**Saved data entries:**
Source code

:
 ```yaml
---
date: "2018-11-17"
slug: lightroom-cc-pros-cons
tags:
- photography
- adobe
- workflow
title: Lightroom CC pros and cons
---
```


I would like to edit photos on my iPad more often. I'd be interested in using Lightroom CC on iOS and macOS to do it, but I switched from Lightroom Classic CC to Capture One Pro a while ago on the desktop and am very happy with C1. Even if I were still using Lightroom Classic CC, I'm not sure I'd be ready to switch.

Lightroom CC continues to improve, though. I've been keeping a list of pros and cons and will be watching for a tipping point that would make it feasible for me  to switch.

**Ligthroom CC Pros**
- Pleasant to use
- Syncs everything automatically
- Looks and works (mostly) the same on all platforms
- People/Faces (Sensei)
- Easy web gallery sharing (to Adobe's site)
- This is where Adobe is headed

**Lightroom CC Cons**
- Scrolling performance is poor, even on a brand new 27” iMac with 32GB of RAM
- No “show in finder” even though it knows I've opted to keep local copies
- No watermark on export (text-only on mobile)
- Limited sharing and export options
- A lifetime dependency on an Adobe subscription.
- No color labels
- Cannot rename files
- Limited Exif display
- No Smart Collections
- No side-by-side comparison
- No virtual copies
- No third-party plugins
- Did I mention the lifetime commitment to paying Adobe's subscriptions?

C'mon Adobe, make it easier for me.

* * *

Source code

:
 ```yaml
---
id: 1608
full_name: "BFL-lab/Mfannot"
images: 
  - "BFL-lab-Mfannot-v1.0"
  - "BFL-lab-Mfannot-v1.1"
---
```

**ABOUT THIS EXERCISE:** Taking the records above, retype every line from the one with "- Limited Exif display" down to the one with "C'mon Adobe, make it easier for me.", exactly and with nothing else.

**WRITTEN ANSWER:**
- Limited Exif display
- No Smart Collections
- No side-by-side comparison
- No virtual copies
- No third-party plugins
- Did I mention the lifetime commitment to paying Adobe's subscriptions?

C'mon Adobe, make it easier for me.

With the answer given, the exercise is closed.